◆ PROBLEM STATEMENT
Go from the first line below to the one with "Inspect Variables: Hover over variables to" and print each line exactly.

Items listed in a dataset
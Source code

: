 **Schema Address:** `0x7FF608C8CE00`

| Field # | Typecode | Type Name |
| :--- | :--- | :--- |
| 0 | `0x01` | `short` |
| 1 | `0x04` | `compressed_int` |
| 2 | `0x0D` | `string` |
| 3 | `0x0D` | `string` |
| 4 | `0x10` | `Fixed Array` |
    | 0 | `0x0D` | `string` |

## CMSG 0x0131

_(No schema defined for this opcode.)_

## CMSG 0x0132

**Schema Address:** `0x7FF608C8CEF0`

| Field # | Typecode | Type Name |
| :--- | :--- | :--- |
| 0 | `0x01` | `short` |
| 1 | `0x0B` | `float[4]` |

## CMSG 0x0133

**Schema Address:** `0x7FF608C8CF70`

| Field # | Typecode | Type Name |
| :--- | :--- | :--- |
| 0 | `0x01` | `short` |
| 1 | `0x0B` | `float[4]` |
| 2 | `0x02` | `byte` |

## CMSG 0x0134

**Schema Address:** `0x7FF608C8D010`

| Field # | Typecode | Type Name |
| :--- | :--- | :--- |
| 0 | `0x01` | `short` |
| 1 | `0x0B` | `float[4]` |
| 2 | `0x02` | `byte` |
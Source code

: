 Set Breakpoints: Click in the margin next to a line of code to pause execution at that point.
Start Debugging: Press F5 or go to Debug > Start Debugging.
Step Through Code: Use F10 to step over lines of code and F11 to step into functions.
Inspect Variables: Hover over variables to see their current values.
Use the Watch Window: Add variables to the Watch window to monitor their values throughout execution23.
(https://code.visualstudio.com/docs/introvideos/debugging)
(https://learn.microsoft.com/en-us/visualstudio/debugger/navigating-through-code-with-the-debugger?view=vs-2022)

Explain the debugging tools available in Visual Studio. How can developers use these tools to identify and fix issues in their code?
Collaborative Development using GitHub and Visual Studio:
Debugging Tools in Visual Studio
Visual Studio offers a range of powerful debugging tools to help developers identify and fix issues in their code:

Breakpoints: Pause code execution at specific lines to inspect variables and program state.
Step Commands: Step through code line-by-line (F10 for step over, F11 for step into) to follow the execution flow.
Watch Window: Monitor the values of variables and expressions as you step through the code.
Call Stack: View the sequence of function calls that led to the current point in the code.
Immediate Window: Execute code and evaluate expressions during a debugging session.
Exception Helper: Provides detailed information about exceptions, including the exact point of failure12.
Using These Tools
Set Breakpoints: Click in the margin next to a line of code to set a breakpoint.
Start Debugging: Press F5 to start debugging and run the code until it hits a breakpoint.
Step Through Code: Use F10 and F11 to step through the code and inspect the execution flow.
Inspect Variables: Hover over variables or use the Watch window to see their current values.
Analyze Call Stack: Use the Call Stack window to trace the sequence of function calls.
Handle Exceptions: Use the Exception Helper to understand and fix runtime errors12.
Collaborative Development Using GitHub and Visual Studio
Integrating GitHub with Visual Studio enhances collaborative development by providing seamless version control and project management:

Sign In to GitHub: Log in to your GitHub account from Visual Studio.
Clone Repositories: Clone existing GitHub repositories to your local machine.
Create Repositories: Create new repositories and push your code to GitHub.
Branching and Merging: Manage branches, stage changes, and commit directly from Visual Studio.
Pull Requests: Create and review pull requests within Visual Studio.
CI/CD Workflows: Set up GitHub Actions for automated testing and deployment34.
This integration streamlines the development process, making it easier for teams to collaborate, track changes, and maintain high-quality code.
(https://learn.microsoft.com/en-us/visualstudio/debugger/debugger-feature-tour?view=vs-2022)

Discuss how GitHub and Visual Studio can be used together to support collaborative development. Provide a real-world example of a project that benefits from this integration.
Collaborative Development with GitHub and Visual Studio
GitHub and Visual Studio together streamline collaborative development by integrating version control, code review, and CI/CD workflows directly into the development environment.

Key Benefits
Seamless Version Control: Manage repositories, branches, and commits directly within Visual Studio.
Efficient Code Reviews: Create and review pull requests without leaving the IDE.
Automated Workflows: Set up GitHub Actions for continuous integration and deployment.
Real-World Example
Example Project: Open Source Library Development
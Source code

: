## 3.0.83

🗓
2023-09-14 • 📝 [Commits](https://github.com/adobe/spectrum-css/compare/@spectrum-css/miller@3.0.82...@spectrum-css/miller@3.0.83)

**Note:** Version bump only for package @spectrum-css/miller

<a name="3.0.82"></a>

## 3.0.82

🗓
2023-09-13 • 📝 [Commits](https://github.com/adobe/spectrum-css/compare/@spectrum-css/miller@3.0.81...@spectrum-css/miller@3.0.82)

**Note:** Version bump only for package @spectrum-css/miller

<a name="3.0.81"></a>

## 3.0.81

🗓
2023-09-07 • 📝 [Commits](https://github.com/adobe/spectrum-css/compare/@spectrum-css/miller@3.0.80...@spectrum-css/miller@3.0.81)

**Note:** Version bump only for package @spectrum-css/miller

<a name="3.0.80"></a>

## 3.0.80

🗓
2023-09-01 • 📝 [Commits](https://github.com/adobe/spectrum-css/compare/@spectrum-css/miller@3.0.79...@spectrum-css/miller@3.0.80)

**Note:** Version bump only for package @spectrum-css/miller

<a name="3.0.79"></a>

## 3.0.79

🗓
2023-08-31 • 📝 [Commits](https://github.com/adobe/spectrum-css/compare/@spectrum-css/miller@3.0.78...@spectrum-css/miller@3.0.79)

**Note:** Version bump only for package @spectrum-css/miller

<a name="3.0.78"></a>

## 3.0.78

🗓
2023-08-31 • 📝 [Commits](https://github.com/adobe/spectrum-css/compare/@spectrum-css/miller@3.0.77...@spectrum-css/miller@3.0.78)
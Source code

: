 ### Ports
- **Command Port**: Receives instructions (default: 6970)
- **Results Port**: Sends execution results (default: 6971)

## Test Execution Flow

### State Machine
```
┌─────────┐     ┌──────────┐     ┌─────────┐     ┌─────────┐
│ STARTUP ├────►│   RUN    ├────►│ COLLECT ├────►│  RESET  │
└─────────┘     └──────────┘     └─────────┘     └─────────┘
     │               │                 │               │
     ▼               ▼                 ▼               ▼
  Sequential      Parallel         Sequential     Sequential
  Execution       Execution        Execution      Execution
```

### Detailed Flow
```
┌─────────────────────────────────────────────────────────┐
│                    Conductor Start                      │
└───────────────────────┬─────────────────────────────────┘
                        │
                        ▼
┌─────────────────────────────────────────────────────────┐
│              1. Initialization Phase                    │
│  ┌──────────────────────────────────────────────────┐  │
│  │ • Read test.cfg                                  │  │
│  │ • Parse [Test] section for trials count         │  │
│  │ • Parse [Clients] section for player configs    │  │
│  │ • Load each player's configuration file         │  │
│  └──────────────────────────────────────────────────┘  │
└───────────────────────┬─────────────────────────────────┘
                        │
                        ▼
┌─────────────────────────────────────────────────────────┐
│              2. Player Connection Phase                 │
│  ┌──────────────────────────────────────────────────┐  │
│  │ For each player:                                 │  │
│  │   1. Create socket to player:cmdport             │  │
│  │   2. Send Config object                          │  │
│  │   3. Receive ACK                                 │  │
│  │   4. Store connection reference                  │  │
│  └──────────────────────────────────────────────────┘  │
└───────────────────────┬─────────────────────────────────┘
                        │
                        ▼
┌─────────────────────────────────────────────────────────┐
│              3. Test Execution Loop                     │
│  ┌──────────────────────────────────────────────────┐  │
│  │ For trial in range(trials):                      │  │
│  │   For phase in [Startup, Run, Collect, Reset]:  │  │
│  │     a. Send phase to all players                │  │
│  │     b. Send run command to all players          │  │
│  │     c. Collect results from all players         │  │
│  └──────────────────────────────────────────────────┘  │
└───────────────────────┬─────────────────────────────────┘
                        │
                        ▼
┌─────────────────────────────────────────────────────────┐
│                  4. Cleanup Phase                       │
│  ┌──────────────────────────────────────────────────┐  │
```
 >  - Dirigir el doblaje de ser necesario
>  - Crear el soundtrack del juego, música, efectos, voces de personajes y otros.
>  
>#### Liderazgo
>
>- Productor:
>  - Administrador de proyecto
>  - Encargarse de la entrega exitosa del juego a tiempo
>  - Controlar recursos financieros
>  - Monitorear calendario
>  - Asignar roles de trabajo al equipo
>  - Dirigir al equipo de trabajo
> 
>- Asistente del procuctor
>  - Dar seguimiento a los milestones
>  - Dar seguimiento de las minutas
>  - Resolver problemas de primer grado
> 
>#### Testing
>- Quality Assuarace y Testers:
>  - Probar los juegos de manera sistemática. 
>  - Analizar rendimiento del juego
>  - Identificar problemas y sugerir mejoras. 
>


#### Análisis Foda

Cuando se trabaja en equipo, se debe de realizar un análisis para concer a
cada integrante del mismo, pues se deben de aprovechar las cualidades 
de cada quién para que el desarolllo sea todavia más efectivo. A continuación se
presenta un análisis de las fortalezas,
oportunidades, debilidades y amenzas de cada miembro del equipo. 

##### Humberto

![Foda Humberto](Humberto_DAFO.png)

◆ EXPECTED ANSWER
Source code

: **Schema Address:** `0x7FF608C8CE00`

| Field # | Typecode | Type Name |
| :--- | :--- | :--- |
| 0 | `0x01` | `short` |
| 1 | `0x04` | `compressed_int` |
| 2 | `0x0D` | `string` |
| 3 | `0x0D` | `string` |
| 4 | `0x10` | `Fixed Array` |
    | 0 | `0x0D` | `string` |

## CMSG 0x0131

_(No schema defined for this opcode.)_

## CMSG 0x0132

**Schema Address:** `0x7FF608C8CEF0`

| Field # | Typecode | Type Name |
| :--- | :--- | :--- |
| 0 | `0x01` | `short` |
| 1 | `0x0B` | `float[4]` |

## CMSG 0x0133

**Schema Address:** `0x7FF608C8CF70`

| Field # | Typecode | Type Name |
| :--- | :--- | :--- |
| 0 | `0x01` | `short` |
| 1 | `0x0B` | `float[4]` |
| 2 | `0x02` | `byte` |

## CMSG 0x0134

**Schema Address:** `0x7FF608C8D010`

| Field # | Typecode | Type Name |
| :--- | :--- | :--- |
| 0 | `0x01` | `short` |
| 1 | `0x0B` | `float[4]` |
| 2 | `0x02` | `byte` |
Source code

: Set Breakpoints: Click in the margin next to a line of code to pause execution at that point.
Start Debugging: Press F5 or go to Debug > Start Debugging.
Step Through Code: Use F10 to step over lines of code and F11 to step into functions.
Inspect Variables: Hover over variables to see their current values.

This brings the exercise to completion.